> **YOUR TASK**
Count the lines of the data that have the word "Mining", then report the number without anything else.

-=-=-=-=-

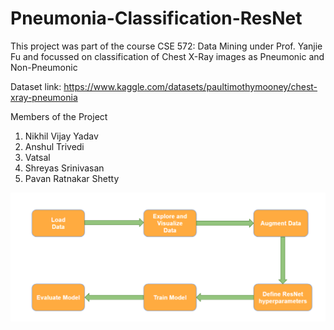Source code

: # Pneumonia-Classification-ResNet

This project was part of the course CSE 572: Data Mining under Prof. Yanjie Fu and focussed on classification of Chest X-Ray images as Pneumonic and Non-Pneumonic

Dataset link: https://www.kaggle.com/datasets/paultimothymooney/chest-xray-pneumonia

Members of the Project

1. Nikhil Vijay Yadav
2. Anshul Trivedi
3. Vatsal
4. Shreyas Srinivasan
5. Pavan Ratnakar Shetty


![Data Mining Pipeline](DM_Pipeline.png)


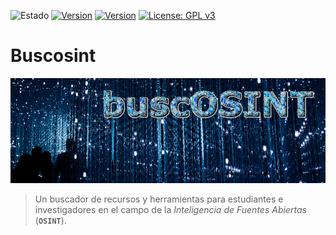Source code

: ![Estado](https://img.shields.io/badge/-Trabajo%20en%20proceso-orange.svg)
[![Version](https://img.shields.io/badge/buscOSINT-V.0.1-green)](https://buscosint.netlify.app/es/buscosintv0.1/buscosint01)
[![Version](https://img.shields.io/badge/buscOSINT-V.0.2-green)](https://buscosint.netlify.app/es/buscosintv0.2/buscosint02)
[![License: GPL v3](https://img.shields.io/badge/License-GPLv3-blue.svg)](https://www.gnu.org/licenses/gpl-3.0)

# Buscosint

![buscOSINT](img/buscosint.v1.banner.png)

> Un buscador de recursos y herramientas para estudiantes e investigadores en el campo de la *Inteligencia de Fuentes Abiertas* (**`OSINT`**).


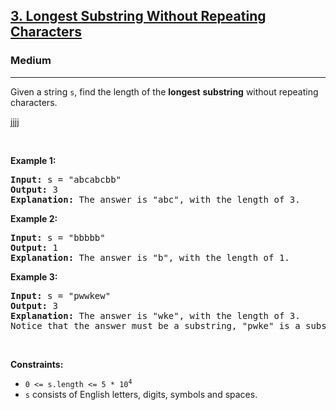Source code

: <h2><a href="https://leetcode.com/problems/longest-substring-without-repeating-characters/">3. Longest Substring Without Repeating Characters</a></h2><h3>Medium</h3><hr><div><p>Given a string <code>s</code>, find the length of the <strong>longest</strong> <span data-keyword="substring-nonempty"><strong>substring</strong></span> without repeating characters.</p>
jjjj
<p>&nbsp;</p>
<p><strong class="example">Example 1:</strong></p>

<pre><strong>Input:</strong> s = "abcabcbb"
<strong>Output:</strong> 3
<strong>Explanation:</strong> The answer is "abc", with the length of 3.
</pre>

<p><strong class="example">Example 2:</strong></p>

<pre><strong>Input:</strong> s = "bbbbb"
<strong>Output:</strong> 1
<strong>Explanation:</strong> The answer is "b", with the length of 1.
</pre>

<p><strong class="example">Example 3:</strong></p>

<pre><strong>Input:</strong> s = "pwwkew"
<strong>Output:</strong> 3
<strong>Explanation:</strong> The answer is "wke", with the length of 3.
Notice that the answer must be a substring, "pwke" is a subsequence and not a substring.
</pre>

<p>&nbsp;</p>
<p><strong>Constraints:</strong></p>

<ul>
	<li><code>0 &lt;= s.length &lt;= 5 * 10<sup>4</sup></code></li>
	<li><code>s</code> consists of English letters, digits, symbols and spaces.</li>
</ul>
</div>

-=-=-=-=-

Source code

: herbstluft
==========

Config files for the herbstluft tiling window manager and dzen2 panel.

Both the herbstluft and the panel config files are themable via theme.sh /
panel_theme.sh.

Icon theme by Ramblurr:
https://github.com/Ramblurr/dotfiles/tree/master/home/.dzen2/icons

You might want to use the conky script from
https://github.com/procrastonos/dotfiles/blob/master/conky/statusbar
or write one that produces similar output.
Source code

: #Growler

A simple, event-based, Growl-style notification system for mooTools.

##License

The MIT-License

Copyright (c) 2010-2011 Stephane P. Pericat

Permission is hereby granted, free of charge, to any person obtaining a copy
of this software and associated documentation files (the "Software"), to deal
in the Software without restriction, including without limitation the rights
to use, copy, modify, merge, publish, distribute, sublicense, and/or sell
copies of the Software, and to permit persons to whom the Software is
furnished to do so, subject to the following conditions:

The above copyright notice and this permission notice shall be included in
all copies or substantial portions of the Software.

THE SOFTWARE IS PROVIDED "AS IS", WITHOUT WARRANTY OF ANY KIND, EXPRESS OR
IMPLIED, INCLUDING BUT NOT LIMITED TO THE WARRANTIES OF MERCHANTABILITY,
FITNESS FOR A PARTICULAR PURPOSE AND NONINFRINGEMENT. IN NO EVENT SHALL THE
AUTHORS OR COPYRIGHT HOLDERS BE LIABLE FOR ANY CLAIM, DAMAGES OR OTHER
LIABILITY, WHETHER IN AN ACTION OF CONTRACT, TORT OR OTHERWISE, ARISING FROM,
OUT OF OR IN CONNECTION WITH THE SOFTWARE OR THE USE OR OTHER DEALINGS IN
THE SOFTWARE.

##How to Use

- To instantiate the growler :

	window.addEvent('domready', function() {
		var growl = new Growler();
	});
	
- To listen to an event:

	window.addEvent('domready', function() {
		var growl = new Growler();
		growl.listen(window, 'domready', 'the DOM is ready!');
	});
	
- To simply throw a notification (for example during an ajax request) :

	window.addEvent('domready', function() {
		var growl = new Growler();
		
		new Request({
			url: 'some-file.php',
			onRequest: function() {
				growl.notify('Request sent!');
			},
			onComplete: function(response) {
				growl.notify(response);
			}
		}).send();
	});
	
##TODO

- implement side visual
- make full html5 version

-=-=-=-=-

> **REPLY TO THE EXERCISE**
2